G.D. Gearino, Staff Writer
Andrew Pearson, a young man I don't know and have never met, contacted me via e-mail recently to ask me to send him some money.
This ploy doesn't work even when the e-mail comes from someone with a name like Candi Goode, who at least offers some photos from her last slumber party in return for my money. It certainly won't work when the only thing Pearson is peddling is the current Big Lie about how freedom of speech is imperiled and dissent is being silenced.
(Sorry. I know that sounds a little cranky, but I'm an old guy. Fortunately, the modern notions of tolerance require you to sit quietly while old guys like me pound on the table and shout vitriol. Otherwise, my sense of self-esteem will be harmed. And then I'd have to sue.)
Pearson is one of four people who ran onto the court of the Smith Center last February, interrupting a televised basketball game between UNC-Chapel Hill and the University of Virginia. After reaching the court, and while players were still on the floor, the four unfurled banners saying "No War" and "World Says No War on Iraq." All were later issued citations by police.

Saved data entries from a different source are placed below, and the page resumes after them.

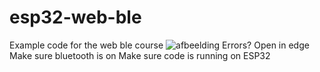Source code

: # esp32-web-ble
Example code for the web ble course
![afbeelding](https://github.com/user-attachments/assets/3df5610b-757d-4a07-bfcf-366bea4dc18d)
Errors?
Open in edge
Make sure bluetooth is on
Make sure code is running on ESP32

The protesters acknowledged that they deliberately chose to interrupt the game, rather than stage their protest outside, because they wanted the TV cameras to capture the event. "We decided that if the media wouldn't come to us, we would come to them," one of them later said in court.
I've got no big problem with this. Passion runs high in the young -- the protesters ranged in age from 19 to 26 -- and even when they tend to overdo things, we shouldn't discourage their zeal. But neither should the excesses of their passion go without consequence.
In other words, what happened to the protesters seemed about right: They got their 30 seconds of dissent on TV, and then they were escorted off the court and charged with disorderly conduct -- a small-caliber misdemeanor that any self-respecting revolutionary would wear as a badge of honor. Two of them eventually got off on a technicality, while the other two, including Pearson, were found guilty.
And that should have been that. Except it wasn't. Pearson appealed, and started soliciting money for his defense via e-mail. To prime the fund-raising pump, he sought to turn the flap into a free speech issue. "I believe strongly that our actions were protected by the First Amendment," he says.
Well, maybe. Courts were invented to figure out knotty little questions like this. But Pearson acknowledges that his right to free speech was not actually impaired. He was, and still is, free to carry his sign outside the Smith Center, pass out leaflets, stand on a soapbox, hire a banner plane and otherwise do anything legal to express his point of view.
Pearson -- who is thoughtful and articulate, as I learned when we talked -- believes that extraordinary times call for a similarly extraordinary leeway for those who wish to dissent. I tend to agree. A healthy debate is a valuable thing. But Pearson wasn't debating anything. He interrupted a basketball game and sought to hijack a TV broadcast.
The right to be a public nuisance isn't the same thing as the right to free speech.
So if I'm going to donate my money to anyone, it'll be Candi Goode. At least she spares me the specious arguments.